Saved entries:
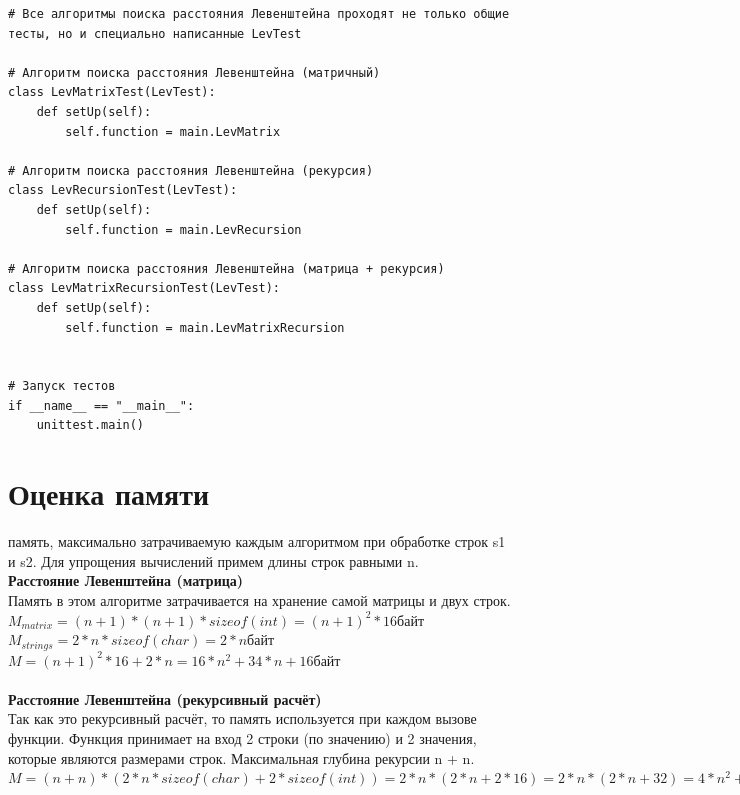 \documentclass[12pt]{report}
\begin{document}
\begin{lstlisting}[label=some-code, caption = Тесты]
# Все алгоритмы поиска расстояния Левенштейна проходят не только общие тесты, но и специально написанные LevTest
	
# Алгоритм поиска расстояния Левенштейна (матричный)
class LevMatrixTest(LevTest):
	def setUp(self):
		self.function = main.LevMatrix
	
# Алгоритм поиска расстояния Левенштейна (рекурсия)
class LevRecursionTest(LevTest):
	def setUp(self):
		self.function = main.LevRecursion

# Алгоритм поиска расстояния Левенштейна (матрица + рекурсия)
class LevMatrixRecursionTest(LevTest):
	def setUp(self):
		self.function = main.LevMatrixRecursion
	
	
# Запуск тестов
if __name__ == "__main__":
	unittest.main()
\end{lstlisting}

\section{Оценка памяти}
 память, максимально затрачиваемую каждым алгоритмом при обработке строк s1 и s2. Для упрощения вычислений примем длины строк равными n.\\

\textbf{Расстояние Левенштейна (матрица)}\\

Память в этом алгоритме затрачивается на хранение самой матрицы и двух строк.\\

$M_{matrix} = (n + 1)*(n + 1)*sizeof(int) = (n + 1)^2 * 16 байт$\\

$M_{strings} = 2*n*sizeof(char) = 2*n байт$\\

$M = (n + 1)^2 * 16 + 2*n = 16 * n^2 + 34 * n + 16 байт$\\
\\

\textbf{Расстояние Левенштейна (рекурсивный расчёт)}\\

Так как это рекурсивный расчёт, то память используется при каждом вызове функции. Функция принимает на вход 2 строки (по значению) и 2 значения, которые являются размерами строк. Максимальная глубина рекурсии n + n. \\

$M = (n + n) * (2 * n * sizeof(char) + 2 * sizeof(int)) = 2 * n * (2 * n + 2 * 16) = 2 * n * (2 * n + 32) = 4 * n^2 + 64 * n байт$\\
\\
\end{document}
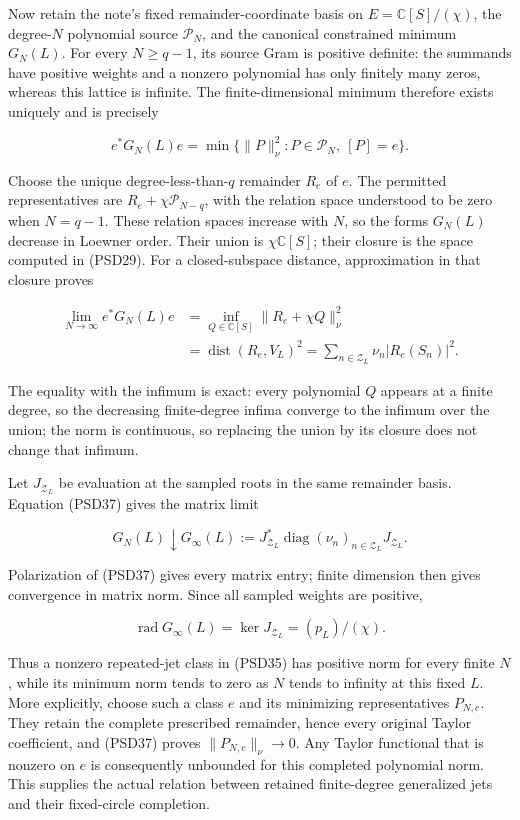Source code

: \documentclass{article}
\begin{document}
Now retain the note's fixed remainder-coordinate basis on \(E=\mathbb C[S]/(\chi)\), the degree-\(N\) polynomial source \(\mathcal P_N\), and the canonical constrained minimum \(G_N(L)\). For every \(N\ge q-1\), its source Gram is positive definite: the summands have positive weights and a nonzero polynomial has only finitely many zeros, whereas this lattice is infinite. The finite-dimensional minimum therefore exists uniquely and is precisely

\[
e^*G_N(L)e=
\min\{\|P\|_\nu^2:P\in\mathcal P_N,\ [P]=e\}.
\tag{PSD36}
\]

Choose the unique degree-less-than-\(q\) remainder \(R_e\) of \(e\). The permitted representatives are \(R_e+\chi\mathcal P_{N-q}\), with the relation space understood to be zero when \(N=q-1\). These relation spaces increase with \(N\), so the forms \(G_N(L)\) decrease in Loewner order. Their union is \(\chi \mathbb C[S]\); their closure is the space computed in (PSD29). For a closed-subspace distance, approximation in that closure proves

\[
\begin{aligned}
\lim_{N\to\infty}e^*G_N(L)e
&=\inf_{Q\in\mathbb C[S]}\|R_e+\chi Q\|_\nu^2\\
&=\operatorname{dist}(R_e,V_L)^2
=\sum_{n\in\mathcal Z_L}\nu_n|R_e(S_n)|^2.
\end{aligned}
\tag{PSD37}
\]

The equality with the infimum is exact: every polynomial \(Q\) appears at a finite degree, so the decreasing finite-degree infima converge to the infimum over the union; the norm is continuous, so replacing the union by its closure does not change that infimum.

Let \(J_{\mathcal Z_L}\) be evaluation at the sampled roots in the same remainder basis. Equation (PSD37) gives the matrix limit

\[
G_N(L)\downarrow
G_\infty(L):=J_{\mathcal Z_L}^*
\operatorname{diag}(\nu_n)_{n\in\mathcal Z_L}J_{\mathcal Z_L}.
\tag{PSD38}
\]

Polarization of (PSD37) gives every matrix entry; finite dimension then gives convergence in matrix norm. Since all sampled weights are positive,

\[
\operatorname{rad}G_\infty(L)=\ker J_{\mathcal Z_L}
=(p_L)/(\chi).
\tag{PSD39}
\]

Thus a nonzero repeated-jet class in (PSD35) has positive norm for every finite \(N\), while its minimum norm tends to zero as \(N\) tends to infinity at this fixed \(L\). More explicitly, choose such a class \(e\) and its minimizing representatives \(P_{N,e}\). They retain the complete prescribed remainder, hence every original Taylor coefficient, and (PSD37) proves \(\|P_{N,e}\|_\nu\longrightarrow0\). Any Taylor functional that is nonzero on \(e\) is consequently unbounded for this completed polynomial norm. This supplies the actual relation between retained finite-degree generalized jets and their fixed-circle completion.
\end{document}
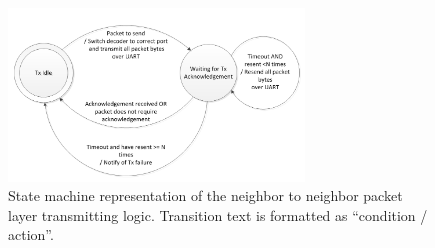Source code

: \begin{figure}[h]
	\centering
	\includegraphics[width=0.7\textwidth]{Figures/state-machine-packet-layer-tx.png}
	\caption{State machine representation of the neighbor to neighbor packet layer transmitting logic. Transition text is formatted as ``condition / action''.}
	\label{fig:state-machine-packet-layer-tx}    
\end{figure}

## WHAT IS NEEDED:
Write the data above out again exactly, minus its pictures.

## RESULT OF THE TASK:
 \documentclass[12pt]{report}
\begin{document}
\begin{lstlisting}[label=some-code, caption = Тесты]
# Все алгоритмы поиска расстояния Левенштейна проходят не только общие тесты, но и специально написанные LevTest
	
# Алгоритм поиска расстояния Левенштейна (матричный)
class LevMatrixTest(LevTest):
	def setUp(self):
		self.function = main.LevMatrix
	
# Алгоритм поиска расстояния Левенштейна (рекурсия)
class LevRecursionTest(LevTest):
	def setUp(self):
		self.function = main.LevRecursion

# Алгоритм поиска расстояния Левенштейна (матрица + рекурсия)
class LevMatrixRecursionTest(LevTest):
	def setUp(self):
		self.function = main.LevMatrixRecursion
	
	
# Запуск тестов
if __name__ == "__main__":
	unittest.main()
\end{lstlisting}

\section{Оценка памяти}
 память, максимально затрачиваемую каждым алгоритмом при обработке строк s1 и s2. Для упрощения вычислений примем длины строк равными n.\\

\textbf{Расстояние Левенштейна (матрица)}\\

Память в этом алгоритме затрачивается на хранение самой матрицы и двух строк.\\

$M_{matrix} = (n + 1)*(n + 1)*sizeof(int) = (n + 1)^2 * 16 байт$\\

$M_{strings} = 2*n*sizeof(char) = 2*n байт$\\

$M = (n + 1)^2 * 16 + 2*n = 16 * n^2 + 34 * n + 16 байт$\\
\\

\textbf{Расстояние Левенштейна (рекурсивный расчёт)}\\

Так как это рекурсивный расчёт, то память используется при каждом вызове функции. Функция принимает на вход 2 строки (по значению) и 2 значения, которые являются размерами строк. Максимальная глубина рекурсии n + n. \\

$M = (n + n) * (2 * n * sizeof(char) + 2 * sizeof(int)) = 2 * n * (2 * n + 2 * 16) = 2 * n * (2 * n + 32) = 4 * n^2 + 64 * n байт$\\
\\
\end{document}
Source code

: \documentclass{article}
\begin{document}
Now retain the note's fixed remainder-coordinate basis on \(E=\mathbb C[S]/(\chi)\), the degree-\(N\) polynomial source \(\mathcal P_N\), and the canonical constrained minimum \(G_N(L)\). For every \(N\ge q-1\), its source Gram is positive definite: the summands have positive weights and a nonzero polynomial has only finitely many zeros, whereas this lattice is infinite. The finite-dimensional minimum therefore exists uniquely and is precisely

\[
e^*G_N(L)e=
\min\{\|P\|_\nu^2:P\in\mathcal P_N,\ [P]=e\}.
\tag{PSD36}
\]

Choose the unique degree-less-than-\(q\) remainder \(R_e\) of \(e\). The permitted representatives are \(R_e+\chi\mathcal P_{N-q}\), with the relation space understood to be zero when \(N=q-1\). These relation spaces increase with \(N\), so the forms \(G_N(L)\) decrease in Loewner order. Their union is \(\chi \mathbb C[S]\); their closure is the space computed in (PSD29). For a closed-subspace distance, approximation in that closure proves

\[
\begin{aligned}
\lim_{N\to\infty}e^*G_N(L)e
&=\inf_{Q\in\mathbb C[S]}\|R_e+\chi Q\|_\nu^2\\
&=\operatorname{dist}(R_e,V_L)^2
=\sum_{n\in\mathcal Z_L}\nu_n|R_e(S_n)|^2.
\end{aligned}
\tag{PSD37}
\]

The equality with the infimum is exact: every polynomial \(Q\) appears at a finite degree, so the decreasing finite-degree infima converge to the infimum over the union; the norm is continuous, so replacing the union by its closure does not change that infimum.

Let \(J_{\mathcal Z_L}\) be evaluation at the sampled roots in the same remainder basis. Equation (PSD37) gives the matrix limit

\[
G_N(L)\downarrow
G_\infty(L):=J_{\mathcal Z_L}^*
\operatorname{diag}(\nu_n)_{n\in\mathcal Z_L}J_{\mathcal Z_L}.
\tag{PSD38}
\]

Polarization of (PSD37) gives every matrix entry; finite dimension then gives convergence in matrix norm. Since all sampled weights are positive,

\[
\operatorname{rad}G_\infty(L)=\ker J_{\mathcal Z_L}
=(p_L)/(\chi).
\tag{PSD39}
\]

Thus a nonzero repeated-jet class in (PSD35) has positive norm for every finite \(N\), while its minimum norm tends to zero as \(N\) tends to infinity at this fixed \(L\). More explicitly, choose such a class \(e\) and its minimizing representatives \(P_{N,e}\). They retain the complete prescribed remainder, hence every original Taylor coefficient, and (PSD37) proves \(\|P_{N,e}\|_\nu\longrightarrow0\). Any Taylor functional that is nonzero on \(e\) is consequently unbounded for this completed polynomial norm. This supplies the actual relation between retained finite-degree generalized jets and their fixed-circle completion.
\end{document}
Source code

: \begin{figure}[h]
	\centering
	\includegraphics[width=0.7\textwidth]{Figures/state-machine-packet-layer-tx.png}
	\caption{State machine representation of the neighbor to neighbor packet layer transmitting logic. Transition text is formatted as ``condition / action''.}
	\label{fig:state-machine-packet-layer-tx}    
\end{figure}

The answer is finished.